- Your instructions -
In the material below, the lines from the one containing "### Performance" through the one containing "The purpose of" are to be given again exactly, ends included, and no others.

---+---

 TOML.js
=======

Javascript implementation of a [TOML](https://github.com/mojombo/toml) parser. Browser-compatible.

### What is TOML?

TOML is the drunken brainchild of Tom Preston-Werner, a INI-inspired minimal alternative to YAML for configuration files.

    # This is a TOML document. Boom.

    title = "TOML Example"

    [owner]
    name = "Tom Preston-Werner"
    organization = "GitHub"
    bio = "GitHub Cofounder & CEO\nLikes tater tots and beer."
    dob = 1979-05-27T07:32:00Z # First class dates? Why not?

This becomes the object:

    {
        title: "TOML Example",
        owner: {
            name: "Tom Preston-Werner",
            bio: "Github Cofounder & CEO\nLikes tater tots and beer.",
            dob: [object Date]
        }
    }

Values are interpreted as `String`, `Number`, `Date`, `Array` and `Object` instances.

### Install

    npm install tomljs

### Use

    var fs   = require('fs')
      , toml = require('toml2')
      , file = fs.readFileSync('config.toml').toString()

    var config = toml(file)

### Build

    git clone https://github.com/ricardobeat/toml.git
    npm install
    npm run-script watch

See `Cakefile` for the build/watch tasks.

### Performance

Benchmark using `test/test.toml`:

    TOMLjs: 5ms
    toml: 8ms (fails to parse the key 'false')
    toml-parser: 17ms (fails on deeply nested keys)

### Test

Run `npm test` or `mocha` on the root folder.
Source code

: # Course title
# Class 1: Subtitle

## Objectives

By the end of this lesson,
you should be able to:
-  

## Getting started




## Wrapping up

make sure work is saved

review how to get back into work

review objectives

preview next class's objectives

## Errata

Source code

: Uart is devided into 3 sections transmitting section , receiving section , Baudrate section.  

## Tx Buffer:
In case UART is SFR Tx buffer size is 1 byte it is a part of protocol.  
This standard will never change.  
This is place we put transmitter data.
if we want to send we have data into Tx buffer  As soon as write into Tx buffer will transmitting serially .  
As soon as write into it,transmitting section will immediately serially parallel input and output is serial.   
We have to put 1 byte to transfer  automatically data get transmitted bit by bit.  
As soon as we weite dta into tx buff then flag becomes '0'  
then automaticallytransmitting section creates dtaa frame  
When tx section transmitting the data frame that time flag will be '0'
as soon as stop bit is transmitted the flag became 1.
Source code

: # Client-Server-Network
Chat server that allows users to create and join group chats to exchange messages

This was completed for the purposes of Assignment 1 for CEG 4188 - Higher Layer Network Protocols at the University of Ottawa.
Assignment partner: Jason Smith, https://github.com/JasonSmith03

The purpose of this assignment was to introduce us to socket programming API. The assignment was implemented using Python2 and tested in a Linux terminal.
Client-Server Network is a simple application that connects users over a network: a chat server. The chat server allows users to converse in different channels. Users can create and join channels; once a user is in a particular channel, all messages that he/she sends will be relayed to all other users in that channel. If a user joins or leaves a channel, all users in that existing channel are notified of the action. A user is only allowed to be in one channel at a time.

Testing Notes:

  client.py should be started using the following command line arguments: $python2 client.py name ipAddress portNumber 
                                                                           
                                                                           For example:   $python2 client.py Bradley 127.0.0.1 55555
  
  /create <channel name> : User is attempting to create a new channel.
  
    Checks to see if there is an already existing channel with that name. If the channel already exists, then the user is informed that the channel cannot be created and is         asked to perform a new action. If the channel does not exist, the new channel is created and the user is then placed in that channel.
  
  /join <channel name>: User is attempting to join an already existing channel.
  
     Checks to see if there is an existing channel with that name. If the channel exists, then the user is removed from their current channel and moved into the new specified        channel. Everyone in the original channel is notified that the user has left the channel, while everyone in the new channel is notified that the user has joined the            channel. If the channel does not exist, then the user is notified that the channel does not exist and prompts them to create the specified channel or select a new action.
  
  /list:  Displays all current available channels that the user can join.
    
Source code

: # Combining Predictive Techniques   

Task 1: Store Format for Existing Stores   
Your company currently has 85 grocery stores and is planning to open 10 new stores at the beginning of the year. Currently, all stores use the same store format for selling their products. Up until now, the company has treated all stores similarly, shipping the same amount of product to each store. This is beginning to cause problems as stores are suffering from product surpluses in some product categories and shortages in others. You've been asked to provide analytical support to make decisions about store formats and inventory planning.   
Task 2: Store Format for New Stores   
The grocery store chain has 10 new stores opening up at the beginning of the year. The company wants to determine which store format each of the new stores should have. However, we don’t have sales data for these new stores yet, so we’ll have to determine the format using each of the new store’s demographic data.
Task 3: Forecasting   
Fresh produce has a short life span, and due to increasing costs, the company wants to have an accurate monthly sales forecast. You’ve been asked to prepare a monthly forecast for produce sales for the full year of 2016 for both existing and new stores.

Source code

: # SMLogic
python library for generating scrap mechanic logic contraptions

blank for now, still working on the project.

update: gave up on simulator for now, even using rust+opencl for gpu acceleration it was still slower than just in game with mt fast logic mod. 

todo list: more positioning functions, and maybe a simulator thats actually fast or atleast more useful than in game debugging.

---+---

- Solution for this exercise -
### Performance

Benchmark using `test/test.toml`:

    TOMLjs: 5ms
    toml: 8ms (fails to parse the key 'false')
    toml-parser: 17ms (fails on deeply nested keys)

### Test

Run `npm test` or `mocha` on the root folder.
Source code

: # Course title
# Class 1: Subtitle

## Objectives

By the end of this lesson,
you should be able to:
-  

## Getting started




## Wrapping up

make sure work is saved

review how to get back into work

review objectives

preview next class's objectives

## Errata

Source code

: Uart is devided into 3 sections transmitting section , receiving section , Baudrate section.  

## Tx Buffer:
In case UART is SFR Tx buffer size is 1 byte it is a part of protocol.  
This standard will never change.  
This is place we put transmitter data.
if we want to send we have data into Tx buffer  As soon as write into Tx buffer will transmitting serially .  
As soon as write into it,transmitting section will immediately serially parallel input and output is serial.   
We have to put 1 byte to transfer  automatically data get transmitted bit by bit.  
As soon as we weite dta into tx buff then flag becomes '0'  
then automaticallytransmitting section creates dtaa frame  
When tx section transmitting the data frame that time flag will be '0'
as soon as stop bit is transmitted the flag became 1.
Source code

: # Client-Server-Network
Chat server that allows users to create and join group chats to exchange messages

This was completed for the purposes of Assignment 1 for CEG 4188 - Higher Layer Network Protocols at the University of Ottawa.
Assignment partner: Jason Smith, https://github.com/JasonSmith03

The purpose of this assignment was to introduce us to socket programming API. The assignment was implemented using Python2 and tested in a Linux terminal.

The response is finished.